First of all, before you read a word of what's to follow, you have to realize one thing. Since January 4, 2004 all of the decisions in player personnel matters for the Washington Redskins, including the dealing of and use of draft picks, have been made by one Joe Jackson Gibbs. Love it or hate it, the trade for Denver's first-round pick, #25 overall was not made by Danny Boy or his racquetball partner Vinny. Sure, he gets advice from them and from others, including his coaching staff and yes Snyder and Cerrato were at the press "roundtable" yesterday. But when it comes to nut-cuttin' time, when it's time to hold 'em or fold 'em, it's Joe Gibbs making the call. Period.

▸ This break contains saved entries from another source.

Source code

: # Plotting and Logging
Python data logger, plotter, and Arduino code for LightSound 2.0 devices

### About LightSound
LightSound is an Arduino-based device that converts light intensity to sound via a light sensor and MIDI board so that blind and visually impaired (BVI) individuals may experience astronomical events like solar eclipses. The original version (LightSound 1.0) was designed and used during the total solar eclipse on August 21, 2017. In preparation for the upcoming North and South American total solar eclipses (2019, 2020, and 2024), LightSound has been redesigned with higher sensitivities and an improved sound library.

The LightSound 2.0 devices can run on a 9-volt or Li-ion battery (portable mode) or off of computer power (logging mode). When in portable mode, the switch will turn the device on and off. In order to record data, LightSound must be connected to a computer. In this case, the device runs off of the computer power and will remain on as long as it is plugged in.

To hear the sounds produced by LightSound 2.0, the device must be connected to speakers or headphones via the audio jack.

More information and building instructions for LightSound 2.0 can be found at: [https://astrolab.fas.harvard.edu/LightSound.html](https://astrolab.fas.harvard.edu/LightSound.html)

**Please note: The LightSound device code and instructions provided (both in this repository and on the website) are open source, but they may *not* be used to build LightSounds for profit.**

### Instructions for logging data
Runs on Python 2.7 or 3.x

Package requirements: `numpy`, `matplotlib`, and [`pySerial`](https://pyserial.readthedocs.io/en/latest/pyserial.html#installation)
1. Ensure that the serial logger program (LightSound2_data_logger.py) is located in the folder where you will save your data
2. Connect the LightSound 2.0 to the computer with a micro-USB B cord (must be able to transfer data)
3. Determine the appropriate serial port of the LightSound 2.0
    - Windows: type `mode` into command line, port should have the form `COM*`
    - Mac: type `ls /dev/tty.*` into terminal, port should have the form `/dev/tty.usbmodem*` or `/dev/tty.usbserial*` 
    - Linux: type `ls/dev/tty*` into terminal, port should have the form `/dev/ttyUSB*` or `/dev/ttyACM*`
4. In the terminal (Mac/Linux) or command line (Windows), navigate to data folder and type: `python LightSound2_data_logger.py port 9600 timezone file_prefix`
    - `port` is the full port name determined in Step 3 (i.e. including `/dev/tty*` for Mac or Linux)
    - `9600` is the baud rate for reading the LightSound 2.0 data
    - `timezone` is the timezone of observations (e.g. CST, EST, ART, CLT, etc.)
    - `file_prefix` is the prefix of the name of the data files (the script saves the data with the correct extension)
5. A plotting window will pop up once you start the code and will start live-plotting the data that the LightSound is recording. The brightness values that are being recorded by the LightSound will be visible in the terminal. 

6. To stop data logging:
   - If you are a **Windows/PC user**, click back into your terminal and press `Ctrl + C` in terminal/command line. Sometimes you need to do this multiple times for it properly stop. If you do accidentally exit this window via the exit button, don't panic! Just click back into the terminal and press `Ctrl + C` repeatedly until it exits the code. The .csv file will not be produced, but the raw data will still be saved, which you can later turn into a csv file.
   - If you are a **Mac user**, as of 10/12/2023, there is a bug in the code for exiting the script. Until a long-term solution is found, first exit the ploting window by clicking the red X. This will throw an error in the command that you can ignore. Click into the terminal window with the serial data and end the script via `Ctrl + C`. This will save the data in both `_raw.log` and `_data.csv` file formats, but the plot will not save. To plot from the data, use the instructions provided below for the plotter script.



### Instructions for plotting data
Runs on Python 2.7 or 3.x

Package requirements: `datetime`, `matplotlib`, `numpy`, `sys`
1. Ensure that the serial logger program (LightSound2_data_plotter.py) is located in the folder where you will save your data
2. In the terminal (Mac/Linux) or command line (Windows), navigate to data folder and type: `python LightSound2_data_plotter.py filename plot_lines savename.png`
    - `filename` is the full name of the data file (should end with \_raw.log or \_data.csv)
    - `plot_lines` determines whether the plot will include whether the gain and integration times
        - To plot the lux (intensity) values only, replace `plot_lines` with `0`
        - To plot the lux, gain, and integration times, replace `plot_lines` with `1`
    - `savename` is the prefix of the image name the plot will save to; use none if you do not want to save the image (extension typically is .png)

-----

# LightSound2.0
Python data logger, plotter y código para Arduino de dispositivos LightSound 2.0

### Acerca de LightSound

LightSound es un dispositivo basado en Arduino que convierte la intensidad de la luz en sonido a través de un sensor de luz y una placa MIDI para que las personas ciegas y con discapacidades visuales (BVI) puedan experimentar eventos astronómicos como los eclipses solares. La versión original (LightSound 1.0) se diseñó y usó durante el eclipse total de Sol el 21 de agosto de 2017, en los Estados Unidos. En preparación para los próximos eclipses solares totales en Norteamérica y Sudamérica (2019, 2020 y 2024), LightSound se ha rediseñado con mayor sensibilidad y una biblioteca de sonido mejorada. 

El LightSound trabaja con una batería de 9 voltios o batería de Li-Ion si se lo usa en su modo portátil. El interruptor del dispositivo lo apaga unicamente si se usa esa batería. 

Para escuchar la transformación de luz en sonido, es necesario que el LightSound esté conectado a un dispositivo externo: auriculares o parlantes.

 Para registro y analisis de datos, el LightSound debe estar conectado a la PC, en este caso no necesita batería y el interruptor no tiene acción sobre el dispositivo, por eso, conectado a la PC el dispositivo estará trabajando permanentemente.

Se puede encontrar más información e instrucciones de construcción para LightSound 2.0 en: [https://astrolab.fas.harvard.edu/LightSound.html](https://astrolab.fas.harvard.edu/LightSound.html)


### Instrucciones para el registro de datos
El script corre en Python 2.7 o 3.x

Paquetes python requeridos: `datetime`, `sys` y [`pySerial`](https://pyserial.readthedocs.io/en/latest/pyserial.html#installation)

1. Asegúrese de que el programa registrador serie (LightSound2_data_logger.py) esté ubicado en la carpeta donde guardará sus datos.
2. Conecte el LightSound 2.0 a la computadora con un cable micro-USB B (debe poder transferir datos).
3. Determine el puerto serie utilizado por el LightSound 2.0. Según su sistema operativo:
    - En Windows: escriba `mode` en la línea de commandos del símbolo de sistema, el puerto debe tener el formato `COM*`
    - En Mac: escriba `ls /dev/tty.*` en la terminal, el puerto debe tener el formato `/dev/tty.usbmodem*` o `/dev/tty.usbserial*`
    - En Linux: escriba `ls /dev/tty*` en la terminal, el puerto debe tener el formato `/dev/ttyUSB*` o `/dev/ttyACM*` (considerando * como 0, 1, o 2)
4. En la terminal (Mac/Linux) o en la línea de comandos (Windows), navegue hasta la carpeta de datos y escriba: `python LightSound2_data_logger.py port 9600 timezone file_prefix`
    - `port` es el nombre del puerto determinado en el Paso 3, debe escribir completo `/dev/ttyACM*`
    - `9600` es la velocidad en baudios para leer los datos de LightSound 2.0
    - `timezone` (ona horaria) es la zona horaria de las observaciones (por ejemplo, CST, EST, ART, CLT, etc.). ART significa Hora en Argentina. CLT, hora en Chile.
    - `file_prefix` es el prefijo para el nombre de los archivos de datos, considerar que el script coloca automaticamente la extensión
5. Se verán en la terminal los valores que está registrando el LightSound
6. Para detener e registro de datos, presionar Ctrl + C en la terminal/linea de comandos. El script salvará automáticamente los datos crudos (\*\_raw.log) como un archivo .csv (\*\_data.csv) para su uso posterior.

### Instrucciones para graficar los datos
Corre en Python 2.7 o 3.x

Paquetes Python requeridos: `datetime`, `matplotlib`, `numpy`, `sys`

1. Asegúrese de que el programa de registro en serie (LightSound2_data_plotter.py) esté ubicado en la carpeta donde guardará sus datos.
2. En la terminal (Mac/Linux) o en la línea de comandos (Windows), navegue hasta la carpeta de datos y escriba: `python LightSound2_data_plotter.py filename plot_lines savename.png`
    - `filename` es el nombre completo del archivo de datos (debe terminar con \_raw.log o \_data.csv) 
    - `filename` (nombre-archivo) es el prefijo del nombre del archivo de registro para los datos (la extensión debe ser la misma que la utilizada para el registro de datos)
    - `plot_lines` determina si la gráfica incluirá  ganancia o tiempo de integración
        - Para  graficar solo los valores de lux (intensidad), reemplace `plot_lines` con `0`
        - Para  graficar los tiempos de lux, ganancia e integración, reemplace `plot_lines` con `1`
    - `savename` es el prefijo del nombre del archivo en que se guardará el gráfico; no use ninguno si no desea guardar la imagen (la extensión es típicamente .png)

The deal wasn't exactly George Allen like in its nature, but it did indicate a sense of urgency to win now. What they did essentially was give up a third and a fourth round pick in order to have the use of a first-round pick for an extra season. What they want is a player who by the time the '06 draft rolls around will have already worked out a contract, gone through a season and gotten rid of his rookie kinks and is ready to star in 2006 rather than starting that whole process a year from now.

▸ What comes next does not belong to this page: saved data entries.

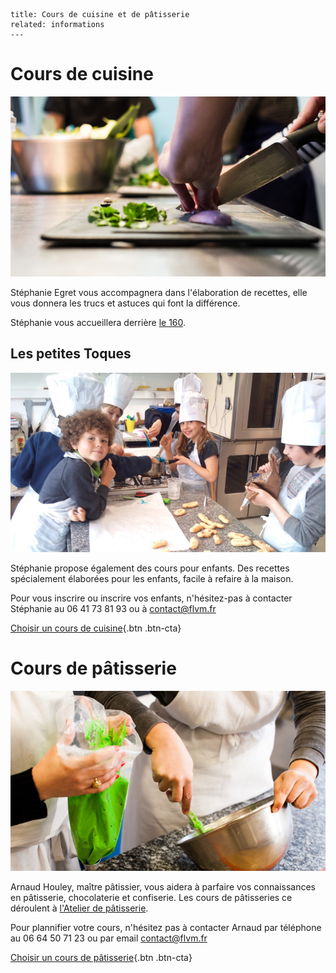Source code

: 	title: Cours de cuisine et de pâtisserie
	related: informations
	---

# Cours de cuisine

![Découpage des échalottes](images/cours/cours-de-cuisine.jpg)

Stéphanie Egret vous accompagnera dans l'élaboration de recettes, elle vous donnera les trucs et astuces qui font la différence.  

Stéphanie vous accueillera derrière [le 160](informations#le-160).

## Les petites Toques

![Les petites toques en pleine action](images/cours/les-petites-toques.jpg)

Stéphanie propose également des cours pour enfants. Des recettes spécialement élaborées pour les enfants, facile à refaire à la maison.

Pour vous inscrire ou inscrire vos enfants, n'hésitez-pas à contacter Stéphanie au 06 41 73 81 93 ou à <contact@flvm.fr>

[Choisir un cours de cuisine](/planning){.btn .btn-cta}

# Cours de pâtisserie

![](images/cours/cours-de-patisserie.jpg)

Arnaud Houley, maître pâtissier, vous aidera à parfaire vos connaissances en pâtisserie, chocolaterie et confiserie.
Les cours de pâtisseries ce déroulent à [l'Atelier de pâtisserie](informations#l-atelier-de-patisserie).

Pour plannifier votre cours, n'hésitez pas à contacter Arnaud par téléphone au 06 64 50 71 23 ou par email <contact@flvm.fr>

[Choisir un cours de pâtisserie](/planning){.btn .btn-cta}
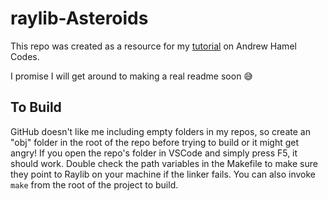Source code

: # raylib-Asteroids
This repo was created as a resource for my [tutorial](https://youtu.be/abIlGCx_Yq8) on Andrew Hamel Codes.

I promise I will get around to making a real readme soon 😅

## To Build
GitHub doesn't like me including empty folders in my repos, so create an "obj" folder in the root of the repo before trying to build or it might get angry! If you open the repo's folder in VSCode and simply press F5, it should work. Double check the path variables in the Makefile to make sure they point to Raylib on your machine if the linker fails. You can also invoke `make` from the root of the project to build.
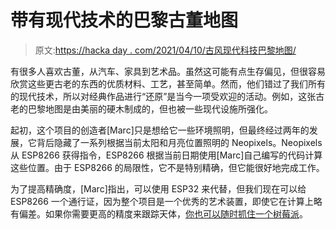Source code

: # 带有现代技术的巴黎古董地图

> 原文:[https://hacka day . com/2021/04/10/古风现代科技巴黎地图/](https://hackaday.com/2021/04/10/antique-map-of-paris-with-modern-tech/)

有很多人喜欢古董，从汽车、家具到艺术品。虽然这可能有点生存偏见，但很容易欣赏这些更古老的东西的优质材料、工艺，甚至简单。然而，他们错过了我们所有的现代技术，所以对经典作品进行“还原”是当今一项受欢迎的活动。例如，这张古老的巴黎地图是由美丽的硬木制成的，但也被一些现代设施所强化。

起初，这个项目的创造者[Marc]只是想给它一些环境照明，但最终经过两年的发展，它背后隐藏了一系列根据当前太阳和月亮位置照明的 Neopixels。Neopixels 从 ESP8266 获得指令，ESP8266 根据当前日期使用[Marc]自己编写的代码计算这些位置。由于 ESP8266 的局限性，它不是特别精确，但它能很好地完成工作。

为了提高精确度，[Marc]指出，可以使用 ESP32 来代替，但我们现在可以给 ESP8266 一个通行证，因为整个项目是一个优秀的艺术装置，即使它在计算上略有偏差。如果你需要更高的精度来跟踪天体，[你也可以随时抓住一个树莓派](https://hackaday.com/2016/04/14/a-star-tracking-telescope-mount/)。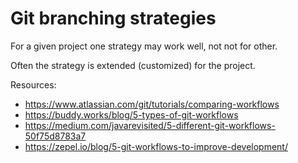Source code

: # Git branching strategies

For a given project one strategy may work well, not not for other.

Often the strategy is extended (customized) for the project. 

Resources:

* https://www.atlassian.com/git/tutorials/comparing-workflows
* https://buddy.works/blog/5-types-of-git-workflows
* https://medium.com/javarevisited/5-different-git-workflows-50f75d8783a7
* https://zepel.io/blog/5-git-workflows-to-improve-development/
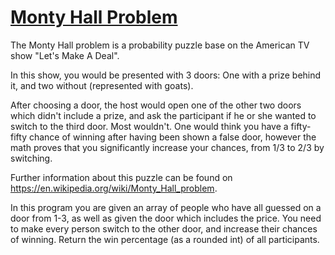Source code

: # [Monty Hall Problem](https://www.codewars.com/kata/monty-hall-problem "https://www.codewars.com/kata/54f9cba3c417224c63000872")

The Monty Hall problem is a probability puzzle base on the American TV show "Let's Make A Deal".

In this show, you would be presented with 3 doors: One with a prize behind it, and two without (represented with goats).

After choosing a door, the host would open one of the other two doors which didn't include a prize, and ask the participant if he or she wanted to switch to the third door. Most wouldn't. One would think you have a fifty-fifty chance of winning after having been shown a false door, however the math proves that you significantly increase your chances, from 1/3 to 2/3 by switching.

Further information about this puzzle can be found on https://en.wikipedia.org/wiki/Monty_Hall_problem.

In this program you are given an array of people who have all guessed on a door from 1-3, as well as given the door which includes the price. You need to make every person switch to the other door, and increase their chances of winning. Return the win percentage (as a rounded int) of all participants.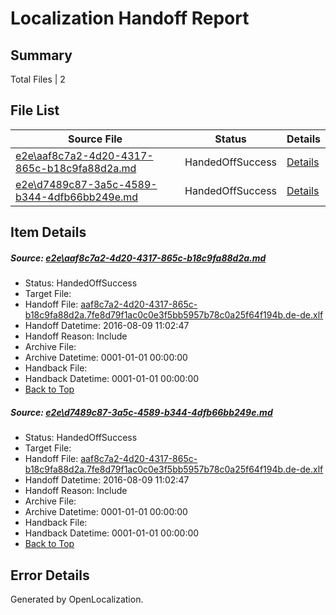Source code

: # <a name='report-top'></a> Localization Handoff Report

## Summary
 Total Files | 2

## File List
 Source File | Status | Details 
 ----------- | ------ | ------- 
 [e2e\aaf8c7a2-4d20-4317-865c-b18c9fa88d2a.md](https://github.com/OpenLocalizationTestOrg/oltest/blob/4dca433527095cfd9697feece8892220465da45c/e2e/aaf8c7a2-4d20-4317-865c-b18c9fa88d2a.md) | HandedOffSuccess | [Details](#b6610db93ec555cdc04b2e19293397a461d15b662)
 [e2e\d7489c87-3a5c-4589-b344-4dfb66bb249e.md](https://github.com/OpenLocalizationTestOrg/oltest/blob/4dca433527095cfd9697feece8892220465da45c/e2e/d7489c87-3a5c-4589-b344-4dfb66bb249e.md) | HandedOffSuccess | [Details](#b6610db93ec555cdc04b2e19293397a461d15b664)

## Item Details
##### <a name='b6610db93ec555cdc04b2e19293397a461d15b662'></a> Source: [e2e\aaf8c7a2-4d20-4317-865c-b18c9fa88d2a.md](https://github.com/OpenLocalizationTestOrg/oltest/blob/4dca433527095cfd9697feece8892220465da45c/e2e/aaf8c7a2-4d20-4317-865c-b18c9fa88d2a.md)
* Status: HandedOffSuccess
* Target File: 
* Handoff File: [aaf8c7a2-4d20-4317-865c-b18c9fa88d2a.7fe8d79f1ac0c0e3f5bb5957b78c0a25f64f194b.de-de.xlf](https://github.com/OpenLocalizationTestOrg/olhandoff-e2e/blob/213f555e3126d4573d2bd25ffb374ccbe6f85ab1/ol-handoff/OpenLocalizationTestOrg/ol-test-dede/ci/ht/aaf8c7a2-4d20-4317-865c-b18c9fa88d2a.7fe8d79f1ac0c0e3f5bb5957b78c0a25f64f194b.de-de.xlf)
* Handoff Datetime: 2016-08-09 11:02:47
* Handoff Reason: Include
* Archive File: 
* Archive Datetime: 0001-01-01 00:00:00
* Handback File: 
* Handback Datetime: 0001-01-01 00:00:00
* [Back to Top](#report-top)

##### <a name='b6610db93ec555cdc04b2e19293397a461d15b664'></a> Source: [e2e\d7489c87-3a5c-4589-b344-4dfb66bb249e.md](https://github.com/OpenLocalizationTestOrg/oltest/blob/4dca433527095cfd9697feece8892220465da45c/e2e/d7489c87-3a5c-4589-b344-4dfb66bb249e.md)
* Status: HandedOffSuccess
* Target File: 
* Handoff File: [aaf8c7a2-4d20-4317-865c-b18c9fa88d2a.7fe8d79f1ac0c0e3f5bb5957b78c0a25f64f194b.de-de.xlf](https://github.com/OpenLocalizationTestOrg/olhandoff-e2e/blob/213f555e3126d4573d2bd25ffb374ccbe6f85ab1/ol-handoff/OpenLocalizationTestOrg/ol-test-dede/ci/ht/aaf8c7a2-4d20-4317-865c-b18c9fa88d2a.7fe8d79f1ac0c0e3f5bb5957b78c0a25f64f194b.de-de.xlf)
* Handoff Datetime: 2016-08-09 11:02:47
* Handoff Reason: Include
* Archive File: 
* Archive Datetime: 0001-01-01 00:00:00
* Handback File: 
* Handback Datetime: 0001-01-01 00:00:00
* [Back to Top](#report-top)


## Error Details

Generated by OpenLocalization.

Certainly, whether or not such a tradeoff is worth the a fourth and a third, plus whatever difference there may be between the #25 this year and the position of the Redskins '06 pick, is debatable. What's not debatable is that Gibbs is in a win-soon frame of mind.

The team needs to get better to enter the elite in the NFL and that's where Gibbs wants them to be. You do that by getting impact players and you get impact players in free agency and in the first round of the draft. With his hands tied in free agency the the $9 million cap hit taken in the Coles trade, he had to do something to move forward this year. Getting the extra first rounder this year has the potential to do that.

All of this is said with the caveat that the Redskins may not end up using that #25 pick or their #9 for that matter. They have let it be known that are willing to move up, move down, or stand pat. There has been talk that the #25 could be used to trade for a veteran player, perhaps Buffalo cornerback Nate Clemons. All of that will be explored in this space in the next 48 hours or so.

No matter what happens, however, will be aimed towards the goal of winning it all in the next couple of years. Gibbs ain't getting any younger and if he's going to get it done, now's the time.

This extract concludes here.